Thursday 11 March 2010

vade retro satane

The Times of London reports that the Holy See's equivalent of the Department of Homeland Security, the chief exorcist, is attributing the perennial spate of scandals to demonic possession in the Vatican and suggests a purging is in order.
 That article was cheap sensationalism and intented to be derisive.  It is a very serious issue that must be redressed and handled transparently, and an exorcism may or may not be part of that reconciliation process.  No one is suggested that blame is shifted and that people were not responsible for their actions--like the Pope's failure to recollect any bad press curried by his Regensberg cohorts, which is either attributable to dishonesty or a failing memory, whichever is worse--and nothing redeemingly diabolical.  Reading the story, however, I noticed right away that the chief exorcist and I have the very same silver and enamel crucifixes.  The Church is mired in controversy but it will emerge from it better and more accountable, and hopeful no one will have to repeat these repeated sufferings.  Hang in there, baby.

Wednesday 10 March 2010

dazzling, but where is the pop!?

Yesterday, the Onion posted a very astute article on the dwindling attention span of the media's average readership.  I found the lampoon to be pretty clever, as I do much of the work that the Onion has done over the decades--that is when I remember to check it.  I wonder what kind of dedication it takes to turn on as opposed to tune in.  What kind of virtual roadie archival dedication does it take nowadays to keep up with all the frentic and mindless competition?

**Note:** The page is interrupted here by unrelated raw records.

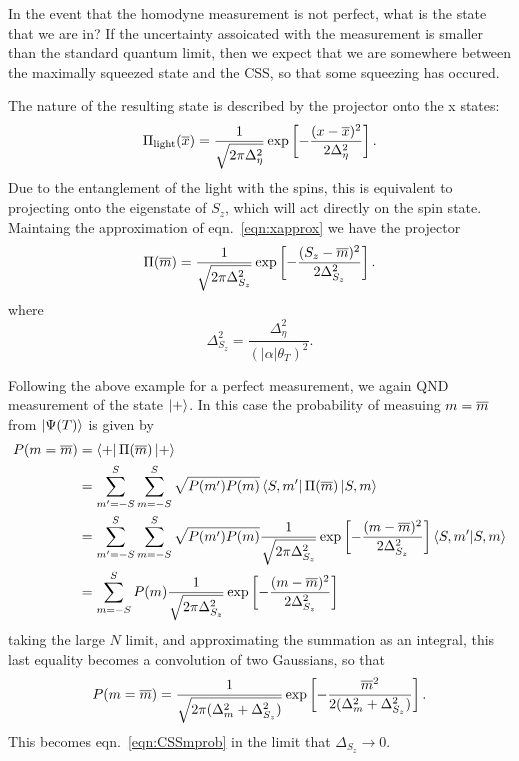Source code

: In the event that the homodyne measurement is not perfect, what is the state
that we are in? If the uncertainty assoicated with the measurement is smaller
than the standard quantum limit, then we expect that we are somewhere between
the maximally squeezed state and the CSS, so that some squeezing has
occured.

The nature of the resulting state is described by the
projector onto the x states:~\cite{Cox2016, Zhang2019}
%
\begin{equation}
  \Pi_\text{light}(\overline{x}) = \frac{1}{\sqrt{2\pi\Delta_\eta^2}}\exp\left[
    -\frac{(x-\overline{x})^2}{2\Delta_\eta^2}\right].
\end{equation}
%
Due to the entanglement of the light with the spins, this is equivalent to
projecting onto the eigenstate of $S_z$, which will act directly on the spin
state. Maintaing the approximation of
eqn.~\ref{eqn:xapprox}
we have the projector
%
\begin{equation}
  \Pi(\overline{m}) = \frac{1}{\sqrt{2\pi\Delta_{S_z}^2}}\exp\left[
    -\frac{(S_z-\overline{m})^2}{2\Delta_{S_z}^2}\right].
\end{equation}
%
where
%
\begin{equation}
  \Delta_{S_z}^2 = \frac{\Delta_\eta^2}{(|\alpha|\theta_T)^2}.
\end{equation}

Following the above example for a perfect measurement, we again QND measurement
of the state $\ket{+}$. In this case the probability of measuing $m=\overline{m}$
from $\ket{\Psi(T)}$ is given by~\cite{}
%
\begin{align}
  P(m=\overline{m}) &= \bra{+}\Pi(\overline{m})\ket{+}\\
  & = \sum_{m'=-S}^S \sum_{m=-S}^S \sqrt{P(m')P(m)}\bra{S,
  m'}\Pi(\overline{m})\ket{S, m} \\
  & = \sum_{m'=-S}^S \sum_{m=-S}^S \sqrt{P(m')P(m)}
  \frac{1}{\sqrt{2\pi\Delta_{S_z}^2}}\exp\left[-\frac{(m-\overline{m})^2}{2\Delta_{S_z}^2}\right] 
  \bra{S, m'}\ket{S, m} \\
  &= \sum_{m=-S}^{S} P(m) 
  \frac{1}{\sqrt{2\pi\Delta_{S_z}^2}}\exp\left[-\frac{(m-\overline{m})^2}{2\Delta_{S_z}^2}\right] 
\end{align}
%
taking the large $N$ limit, and approximating the summation as an integral,
this last equality becomes a convolution of two Gaussians, so that
%
\begin{equation}
  P(m=\overline{m}) = \frac{1}{\sqrt{2\pi(\Delta_m^2 + \Delta_{S_z}^2)}}\exp\left[
    -\frac{\overline{m}^2}{2(\Delta_m^2 + \Delta_{S_z}^2)}\right].
\end{equation}
%
This becomes eqn.~\ref{eqn:CSSmprob} in the limit that $\Delta_{S_z} \to 0$.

compliance & complaints newsletter

I am rather forcibly included on quite a lot of mailing list, most of which are not worth a second glance.  The Winter edition of the EEOCCR newsletter is the most absolutely franjabulous bureaucratic circular that I've seen in a long time.  Not only is the organization headed by friendly chap named "Spurgeon," the marginalia quotes Proust, has information on historic tourist destinations in Washington, DC, has a section called "voidably vague verbiage" that advises against obfuscation by being generally non-commital, and discusses at lenght the 2008 passage of GINA (Genetic Information Nondiscrimination Act), as amended.  Electronic publications are certainly scatter-shot, but I think the actual deed of sending something to print made people a little more selective about what passed as informative and comprehensive.  I am certainly not knocking the Equal Opportunity Office, despite being mired in the muck of abbreviations--after all, GINA indentified the gay-gene and then subsequently made it an outcast, I just think an old fashion fan club is a more fitting forum.

Tuesday 9 March 2010

abacus

In response to revelations about Greece short-selling themselves and floating their solvency on currency-swaps, the main economic players the EU, Germany and France, are proffering new regulations to curtail this sort of market necromancy.  They are calling for limits to trade driven off of speculation that's been abstracted away from anything that remotely resembles a commodity to be found in this dimension or this plane of being, a future losing-bet deferred.  It's not only mathematical spin that makes things like derivatives inaccessible and incomprehensible, but also some of the loopholes that corporations are herded towards that have absolutely floored me during my protracted studies towards an MBA and make it small wonder that everyone owes everyone else and no one can cough it up.  Brokers, and businesses, it seems only make money by shifting risk.  Admittedly, there's just a smattering of actual financial mathematics, whose variables are divined somehow, and teh coursework has focused on leadership and management ethics, but even what can ultimately be stated sans formulae is incredibly obtuse and counterintuitive and sneaky.  Math is supposed to make complex things clearer--not lend credibility to some hollow shell game.  One doubts its letting out a big secret, but it's more profitable for a company to float its capital on bonds and debt, rather than reinvest its own earnings, due to how the US tax codes are written.  Who would bet on that?